Gateway Election & Multi-Instance Support
What is the Gateway?
The gateway is a single Rust HTTP server (running on localhost:9765 by default) that:
- Discovers all running DCC instances (Maya, Blender, Houdini, Photoshop, etc.)
- Aggregates every live backend's tools into one unified
/mcpendpoint (namespaced by{instance_short}__{name}) - Fans out skill-management calls (
search_skills,list_skills) and routes targeted calls (load_skill) to a specific instance - Pushes
tools/list_changedandresources/list_changedover SSE as skills load/unload or instances come and go
One gateway per machine. It's started automatically when the first DCC instance registers.
The Problem: First-Come-First-Served
Without version awareness, the oldest DCC wins the gateway role:
Maya v0.12.6 starts → binds port 9999 → becomes gateway
Maya v0.12.29 starts → port 9999 taken → becomes subordinate
❌ Old version controls routing; new features ignoredOur Solution: Version-Aware Election
Maya v0.12.6 (gateway) Maya v0.12.29 (new)
│ │
│ port 9999 taken
│ │
│ read __gateway__ sentinel
│ own version 0.12.29 > gw 0.12.6
│ │
│ ←── POST /gateway/yield {"challenger_version": "0.12.29"}
│
│ (supports yield → graceful shutdown)
│ yield_tx.send(true)
│ release port 9999
│
retry every 10s
port free → bind
register new sentinel
✅ v0.12.29 is now gatewayHow It Works
1. __gateway__ Sentinel
When a gateway starts, it writes a special entry to the FileRegistry:
{
"dcc_type": "__gateway__",
"version": "0.14.18",
"adapter_version": "0.3.0",
"adapter_dcc": "maya"
}New instances read this to know who the gateway is, which dcc-mcp-http crate it embeds, which adapter package shipped that crate, and which DCC the adapter is bound to.
2. Three-Tier Election Comparison (issue maya#137)
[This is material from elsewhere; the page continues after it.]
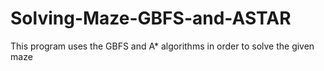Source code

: # Solving-Maze-GBFS-and-ASTAR
This program uses the GBFS and A* algorithms in order to solve the given maze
The challenger compares its own profile against the resident sentinel in this order — each tier is only consulted when the previous tier ties:
| Tier | Field | Rule |
|---|---|---|
| 1 | version | dcc-mcp-http crate semver — newer wins. |
| 2 | adapter_version | Adapter package semver — newer wins; None is below any value. |
| 3 | adapter_dcc | Real DCC ("maya", "houdini"…) preempts None / "unknown". |
The third tier resolves the production failure reported in maya#137: a generic standalone dcc-mcp-server pinned to a newer crate could keep the gateway forever, so the freshly-installed Maya plugin never got to serve its own tools. With the tiebreaker the Maya adapter wins at equal crate + adapter versions, while two real DCCs at identical versions remain tied (the existing first-wins port-bind contract takes over).
0.14.18 vs 0.14.18
adapter 0.3.0 vs adapter 0.3.0
adapter_dcc "maya" vs "unknown" → maya wins ✓Versions are still parsed numerically ("2024" from a Maya host version field would otherwise look newer than the 0.14.18 crate version — see issue #228 — so only the __gateway__ sentinel row contributes to the self-yield decision).
3. Voluntary Yield
The cleanup task (every 15s) checks for newer challengers. If found, it shuts down gracefully.
4. Challenger Retry Loop
New instances poll the port every 10s for up to 120s. As soon as the port is free, they take over.
Stamping the Sentinel
McpHttpConfig exposes the two new fields so adapters can declare them when wiring up the server:
let cfg = McpHttpConfig::new("maya", 18812)
.with_gateway(9765)
.with_adapter_version(env!("CARGO_PKG_VERSION"))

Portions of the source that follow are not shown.